# Line Label Token Preprocessing

This notebooks is used to create the dataset for the line-label task using the token level approach. Be sure to first run:

1. notebooks/preprocessing_old_project
2. notebooks/01_classifying

In [None]:
import sys
import os
sys.path.append(os.getcwd()+"/../..")

from src import paths
from src.utils import prepare_pd_dataset_for_lineclass

import pandas as pd

from datasets import Dataset, DatasetDict, concatenate_datasets

This is a preprocessing step to label all the observations in seantis_kisim.csv, the dataset containing the reports in line splitted format.

In [None]:
# The dataset needs columns rid, text, class_agg.
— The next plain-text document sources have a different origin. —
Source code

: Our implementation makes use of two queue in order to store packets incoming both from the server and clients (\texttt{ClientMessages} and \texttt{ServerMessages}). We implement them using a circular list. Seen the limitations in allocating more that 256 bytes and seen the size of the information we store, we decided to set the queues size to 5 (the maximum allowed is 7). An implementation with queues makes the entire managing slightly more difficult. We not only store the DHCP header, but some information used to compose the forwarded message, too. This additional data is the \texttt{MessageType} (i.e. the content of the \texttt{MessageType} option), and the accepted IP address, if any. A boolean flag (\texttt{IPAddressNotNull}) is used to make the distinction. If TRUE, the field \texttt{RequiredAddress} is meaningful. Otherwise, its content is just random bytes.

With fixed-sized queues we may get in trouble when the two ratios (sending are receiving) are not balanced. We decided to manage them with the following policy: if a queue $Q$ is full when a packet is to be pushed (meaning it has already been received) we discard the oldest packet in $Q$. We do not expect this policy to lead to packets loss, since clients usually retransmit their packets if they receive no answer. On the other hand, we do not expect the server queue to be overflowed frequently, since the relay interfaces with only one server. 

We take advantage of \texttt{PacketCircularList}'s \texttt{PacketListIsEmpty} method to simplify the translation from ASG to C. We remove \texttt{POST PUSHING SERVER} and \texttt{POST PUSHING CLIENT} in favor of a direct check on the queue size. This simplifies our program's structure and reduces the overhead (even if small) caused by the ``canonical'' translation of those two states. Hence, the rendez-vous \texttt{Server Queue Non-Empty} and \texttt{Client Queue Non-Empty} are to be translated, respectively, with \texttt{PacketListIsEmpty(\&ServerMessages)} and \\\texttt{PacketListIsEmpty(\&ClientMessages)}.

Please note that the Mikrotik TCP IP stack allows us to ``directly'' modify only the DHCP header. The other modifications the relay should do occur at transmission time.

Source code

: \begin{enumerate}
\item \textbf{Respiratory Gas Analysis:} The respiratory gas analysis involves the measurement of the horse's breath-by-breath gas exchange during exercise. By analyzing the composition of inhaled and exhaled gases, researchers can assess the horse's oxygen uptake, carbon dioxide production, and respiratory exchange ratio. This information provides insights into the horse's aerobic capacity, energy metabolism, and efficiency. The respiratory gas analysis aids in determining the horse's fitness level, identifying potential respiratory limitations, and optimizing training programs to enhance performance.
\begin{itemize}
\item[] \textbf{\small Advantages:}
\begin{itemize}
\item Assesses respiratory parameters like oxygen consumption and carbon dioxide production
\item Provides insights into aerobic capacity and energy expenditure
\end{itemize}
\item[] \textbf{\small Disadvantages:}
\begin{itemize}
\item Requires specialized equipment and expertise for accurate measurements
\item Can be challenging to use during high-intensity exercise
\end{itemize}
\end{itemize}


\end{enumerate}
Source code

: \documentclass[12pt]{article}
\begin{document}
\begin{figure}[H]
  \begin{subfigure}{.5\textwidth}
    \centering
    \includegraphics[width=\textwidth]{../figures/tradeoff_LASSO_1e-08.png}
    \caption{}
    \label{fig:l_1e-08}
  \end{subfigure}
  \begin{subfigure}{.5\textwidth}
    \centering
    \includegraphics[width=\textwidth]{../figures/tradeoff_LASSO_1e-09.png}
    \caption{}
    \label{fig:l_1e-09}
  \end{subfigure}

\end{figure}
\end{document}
The text column contains one line of a report per row. 
# The class_agg column can have all Null values, it will be filled by the lineclass model.

df_all = pd.read_csv(paths.DATA_PATH_PREPROCESSED/"midatams/seantis_kisim.csv")
df_all = df_all[["research_id", "text"]].rename(columns={"research_id": "rid"})
df_all["class_agg"] = None
df_all

In [None]:
df_train = pd.read_csv(paths.DATA_PATH_PREPROCESSED/"line-label/line-label_clean_train.csv")
df_val = pd.read_csv(paths.DATA_PATH_PREPROCESSED/"line-label/line-label_clean_val.csv")
df_test = pd.read_csv(paths.DATA_PATH_PREPROCESSED/"line-label/line-label_clean_test.csv")

dataset = DatasetDict({
    "train": Dataset.from_pandas(df_train),
    "val": Dataset.from_pandas(df_val),
    "test": Dataset.from_pandas(df_test),
    "all": Dataset.from_pandas(df_all)
})

df_token_train = prepare_pd_dataset_for_lineclass(df_train)
df_token_val = prepare_pd_dataset_for_lineclass(df_val)
df_token_test = prepare_pd_dataset_for_lineclass(df_test)
df_token_all = prepare_pd_dataset_for_lineclass(df_all)

dataset_token = DatasetDict({
    "train": Dataset.from_pandas(df_token_train),
    "val": Dataset.from_pandas(df_token_val),
    "test": Dataset.from_pandas(df_token_test),
    "all": Dataset.from_pandas(df_token_all)
})

# Add a few of the validation examples to the training set
dataset_token["train"] = concatenate_datasets([dataset_token["train"], dataset_token["val"].select(range(8))])
dataset_token["val"] = dataset_token["val"].select(range(8, len(dataset_token["val"])))

# Save the tokenized datasets
dataset_token.save_to_disk(paths.DATA_PATH_PREPROCESSED/"line-label/line-label_for_token_classification")